Un coup de coeur de Libraires BD - Manga
Mademoiselle Else est une jeune femme issue de la bourgeoisie Viennoise. Alors en vacances à San Martino de Castrozzo, elle reçoit un télégramme de la part de sa mère lui indiquant que son père est ruiné. Chose commune se dit-elle, sauf que sous trois jours, si la somme de 30 000 florins n’est pas remboursée, son géniteur sera mis derrière les barreaux. Dans son câble la mère indique, que dans son lieu de retraite vacancier, Else peut se mettre en contact avec un certain monsieur Dorsday. Ce dernier aurait les ressources nécessaires pour aider le paternel à rembourser la somme. Else ne souhaitant que le bien être de sa famille, elle s'acquitte de sa tâche mais le vieil homme ne sera pas si facile à convaincre. Le bon monsieur Dorsday est un fieffé filou ne désirant qu’une chose en échange de cet argent : observer le corps de la jeune femme entièrement nue.

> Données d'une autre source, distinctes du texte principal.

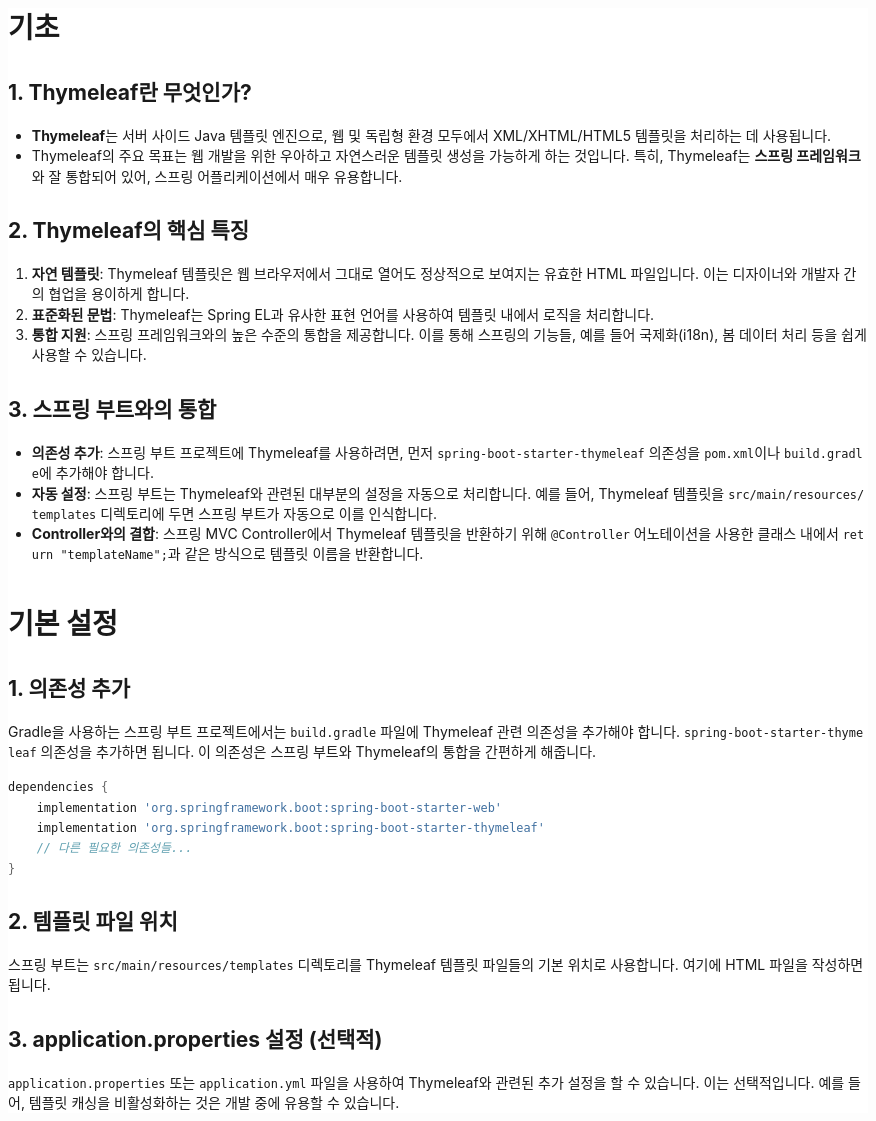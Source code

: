# 기초
## 1. Thymeleaf란 무엇인가?

- **Thymeleaf**는 서버 사이드 Java 템플릿 엔진으로, 웹 및 독립형 환경 모두에서 XML/XHTML/HTML5 템플릿을 처리하는 데 사용됩니다.
- Thymeleaf의 주요 목표는 웹 개발을 위한 우아하고 자연스러운 템플릿 생성을 가능하게 하는 것입니다. 특히, Thymeleaf는 **스프링 프레임워크**와 잘 통합되어 있어, 스프링 어플리케이션에서 매우 유용합니다.

## 2. Thymeleaf의 핵심 특징

1. **자연 템플릿**: Thymeleaf 템플릿은 웹 브라우저에서 그대로 열어도 정상적으로 보여지는 유효한 HTML 파일입니다. 이는 디자이너와 개발자 간의 협업을 용이하게 합니다.
2. **표준화된 문법**: Thymeleaf는 Spring EL과 유사한 표현 언어를 사용하여 템플릿 내에서 로직을 처리합니다.
3. **통합 지원**: 스프링 프레임워크와의 높은 수준의 통합을 제공합니다. 이를 통해 스프링의 기능들, 예를 들어 국제화(i18n), 봄 데이터 처리 등을 쉽게 사용할 수 있습니다.
    

## 3. 스프링 부트와의 통합

- **의존성 추가**: 스프링 부트 프로젝트에 Thymeleaf를 사용하려면, 먼저 `spring-boot-starter-thymeleaf` 의존성을 `pom.xml`이나 `build.gradle`에 추가해야 합니다.
- **자동 설정**: 스프링 부트는 Thymeleaf와 관련된 대부분의 설정을 자동으로 처리합니다. 예를 들어, Thymeleaf 템플릿을 `src/main/resources/templates` 디렉토리에 두면 스프링 부트가 자동으로 이를 인식합니다.
- **Controller와의 결합**: 스프링 MVC Controller에서 Thymeleaf 템플릿을 반환하기 위해 `@Controller` 어노테이션을 사용한 클래스 내에서 `return "templateName";`과 같은 방식으로 템플릿 이름을 반환합니다.

# 기본 설정
## 1. 의존성 추가

Gradle을 사용하는 스프링 부트 프로젝트에서는 `build.gradle` 파일에 Thymeleaf 관련 의존성을 추가해야 합니다. `spring-boot-starter-thymeleaf` 의존성을 추가하면 됩니다. 이 의존성은 스프링 부트와 Thymeleaf의 통합을 간편하게 해줍니다.

```gradle
dependencies {
    implementation 'org.springframework.boot:spring-boot-starter-web'
    implementation 'org.springframework.boot:spring-boot-starter-thymeleaf'
    // 다른 필요한 의존성들...
}
```

## 2. 템플릿 파일 위치

스프링 부트는 `src/main/resources/templates` 디렉토리를 Thymeleaf 템플릿 파일들의 기본 위치로 사용합니다. 여기에 HTML 파일을 작성하면 됩니다.

## 3. application.properties 설정 (선택적)

`application.properties` 또는 `application.yml` 파일을 사용하여 Thymeleaf와 관련된 추가 설정을 할 수 있습니다. 이는 선택적입니다. 예를 들어, 템플릿 캐싱을 비활성화하는 것은 개발 중에 유용할 수 있습니다.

Les masques tombent et la détermination de Else est ébranlée. Commence alors pour la jeune Viennoise une introspection se heurtant aux règles de la bien pensance, à l’amour filial, à la morale de cette requête mais également à l’image qu'Else se renverra si elle accède à la requête du vieil homme.
Panorama introspectif saisissant d’une jeune femme Viennoise lors de l’après-guerre, Mademoiselle Else est un bijou de roman graphique comme ont en voit que trop rarement.

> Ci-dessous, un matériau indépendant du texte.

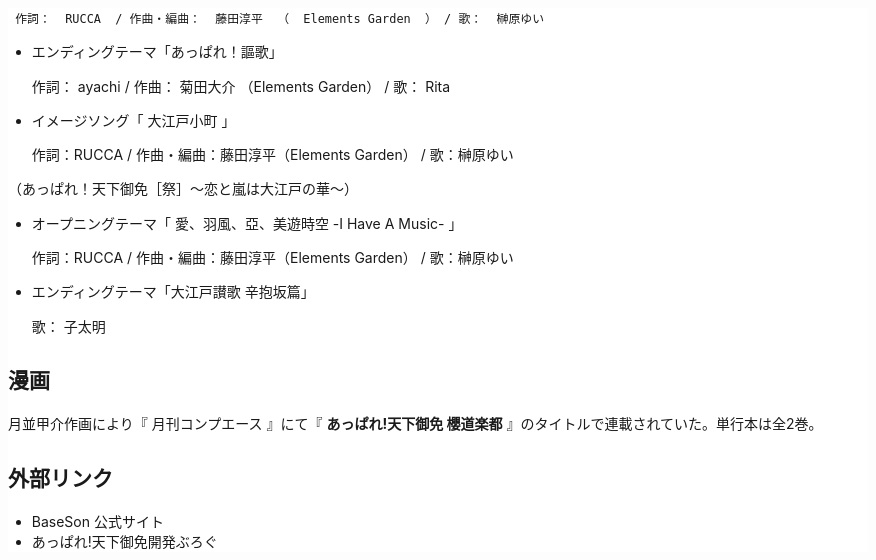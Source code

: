      作詞：  RUCCA  / 作曲・編曲：  藤田淳平  （  Elements Garden  ） / 歌：  榊原ゆい 

  * エンディングテーマ「あっぱれ！謳歌」 

     作詞：  ayachi  / 作曲：  菊田大介  （Elements Garden） / 歌：  Rita 

  * イメージソング「  大江戸小町  」 

     作詞：RUCCA / 作曲・編曲：藤田淳平（Elements Garden） / 歌：榊原ゆい 

（あっぱれ！天下御免［祭］〜恋と嵐は大江戸の華〜）

  * オープニングテーマ「  愛、羽風、亞、美遊時空 -I Have A Music-  」 

     作詞：RUCCA / 作曲・編曲：藤田淳平（Elements Garden） / 歌：榊原ゆい 

  * エンディングテーマ「大江戸讃歌 辛抱坂篇」 

     歌：  子太明 

##  漫画



月並甲介作画により『  月刊コンプエース  』にて『 **あっぱれ!天下御免 櫻道楽都** 』のタイトルで連載されていた。単行本は全2巻。

##  外部リンク



  * BaseSon 公式サイト 
  * あっぱれ!天下御免開発ぶろぐ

Manuele Fior accomplit la mission (une fois de plus), d’accorder douceur, d’une part, dans sa composition et réflexion avec une méthode graphique qui n’a plus rien à prouver, et, d’autre part, gravité et tragédie avec un texte allant au-delà d’une simple histoire d’échange de faveurs allant contre la morale.
La dualité que ressent la protagoniste fait également du récit une œuvre aux relents psychanalytiques forts avec ce combat intérieur menée par Else. Une sorte d’affrontement schizophrénique où les pensées morbides rattrapent très vite les simples questions morales et de bien-être personnel. Avec Mademoiselle Else c’est une véritable culture de l’intime qui est mise en exergue, notre corps nous appartient et ce que nous décidons, ou non, d’en faire également malgré les soi disantes contraintes extérieures et obligations morales.
Manuele Fior signe une fois de plus une magnifique bande dessinée qui, à la suite de son chef d'œuvre (purement subjectif) Hypericon, arrive encore une fois à nous bluffer tant graphiquement avec un style n’appartenant qu’à lui, que scénaristiquement. Fior s’approprie entièrement le roman de Schnitzler et, malgré le travail de l’adaptation, en livre une œuvre personnelle et franche.
L'œuvre de Manuele Fior, plus que de se lire et de se découvrir, se vit. C’est un véritable bouleversement graphique, d’une part, mais également scénaristique qui soulève le cœur le temps d’un récit. De très belle aventure de papier qui ne demande qu’à sortir pour s’ancrer profondément dans votre tête et cœur de lecteur.